A.   The statutory scheme

The legislature has provided the following scheme for a taxpayer to seek review of assessments. A Petition for Review, such as Mixmill filed with the Wells County Board of Review, is one course to challenge an assessment.  If that is done the County Board of Review is to conduct a hearing on a properly submitted petition.  The hearing is to take place “either in the year in which the petition is filed or in the following year.”   Ind.
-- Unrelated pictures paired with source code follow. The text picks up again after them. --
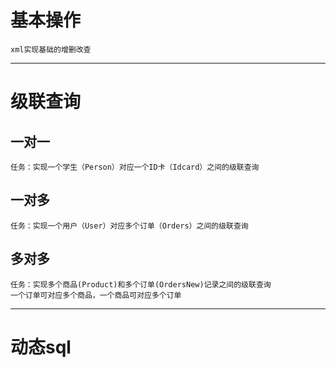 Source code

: # 基本操作
    xml实现基础的增删改查
--- 
# 级联查询
## 一对一
    任务：实现一个学生（Person）对应一个ID卡（Idcard）之间的级联查询
## 一对多
    任务：实现一个用户（User）对应多个订单（Orders）之间的级联查询
## 多对多
    任务：实现多个商品(Product)和多个订单(OrdersNew)记录之间的级联查询
    一个订单可对应多个商品，一个商品可对应多个订单
---
# 动态sql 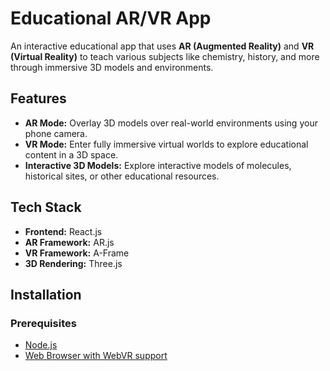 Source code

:      
# Educational AR/VR App

An interactive educational app that uses **AR (Augmented Reality)** and **VR (Virtual Reality)** to teach various subjects like chemistry, history, and more through immersive 3D models and environments.

## Features
- **AR Mode:** Overlay 3D models over real-world environments using your phone camera.
- **VR Mode:** Enter fully immersive virtual worlds to explore educational content in a 3D space.
- **Interactive 3D Models:** Explore interactive models of molecules, historical sites, or other educational resources.

## Tech Stack
- **Frontend:** React.js
- **AR Framework:** AR.js
- **VR Framework:** A-Frame
- **3D Rendering:** Three.js

## Installation

### Prerequisites
- [Node.js](https://nodejs.org/)
- [Web Browser with WebVR support](https://webvr.rocks/)
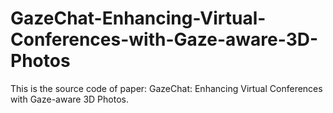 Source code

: # GazeChat-Enhancing-Virtual-Conferences-with-Gaze-aware-3D-Photos
This is the source code of paper: GazeChat: Enhancing Virtual Conferences with Gaze-aware 3D Photos.
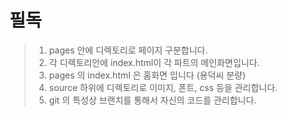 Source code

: # 필독
> 1. pages 안에 디렉토리로 페이지 구분합니다.
> 2. 각 디렉토리안에 index.html이 각 파트의 메인화면입니다.
> 3. pages 의 index.html 은 홈화면 입니다 (용덕씨 분량)
> 4. source 하위에 디렉토리로 이미지, 폰트, css 등을 관리합니다.
> 5. git 의 특성상 브랜치를 통해서 자신의 코드를 관리합니다.
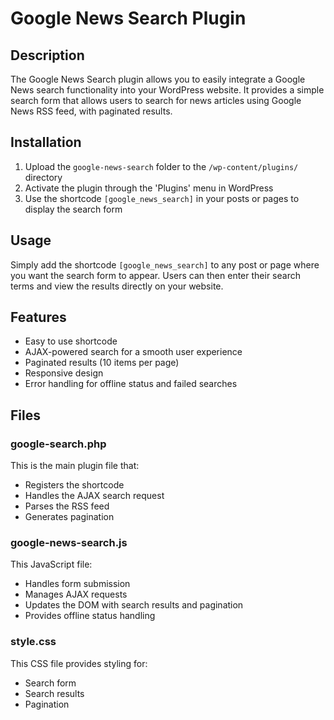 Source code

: # Google News Search Plugin

## Description

The Google News Search plugin allows you to easily integrate a Google News search functionality into your WordPress website. It provides a simple search form that allows users to search for news articles using Google News RSS feed, with paginated results.

## Installation

1. Upload the `google-news-search` folder to the `/wp-content/plugins/` directory
2. Activate the plugin through the 'Plugins' menu in WordPress
3. Use the shortcode `[google_news_search]` in your posts or pages to display the search form

## Usage

Simply add the shortcode `[google_news_search]` to any post or page where you want the search form to appear. Users can then enter their search terms and view the results directly on your website.

## Features

- Easy to use shortcode
- AJAX-powered search for a smooth user experience
- Paginated results (10 items per page)
- Responsive design
- Error handling for offline status and failed searches

## Files

### google-search.php

This is the main plugin file that:

- Registers the shortcode
- Handles the AJAX search request
- Parses the RSS feed
- Generates pagination

### google-news-search.js

This JavaScript file:

- Handles form submission
- Manages AJAX requests
- Updates the DOM with search results and pagination
- Provides offline status handling

### style.css

This CSS file provides styling for:

- Search form
- Search results
- Pagination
Code § 6-1.1-15-2.1(a) (1998); see also id. § 6-1.1-15-1(g) (1998), introducing additional procedures effective January 1, 1999.  The taxpayer may appeal the County Board of Review determination by filing with the County Auditor a “[P]etition for [R]eview” by the State Board.   Id. § 6-1.1-15-3(c).  The County Auditor is to forward that petition to the State Board for its determination.   Id.  § 6-1.1-15-3(e).  The State Board is required to “conduct a hearing and make a final determination” within twelve (12) months of receiving the petition (or 24 months if in the year of reassessment).   Id. § 6-1.1-15-4(a), (e).  If the State Board fails to act within this statutory period, the taxpayer may appeal to the Tax Court “as if the state board had made a final determination affirming the county board of review’s action with respect to the assessment.”   See Ind. Code § 6-1.1-15-4(e) (1988). (footnote: 3)  

As an alternative to a Petition for Review some challenges to an assessment may be raised by filing a Petition for Correction of Errors with the County Auditor.   Id. § 6-1.1-15-12.  The auditor is authorized to resolve some issues, for example mathematical errors.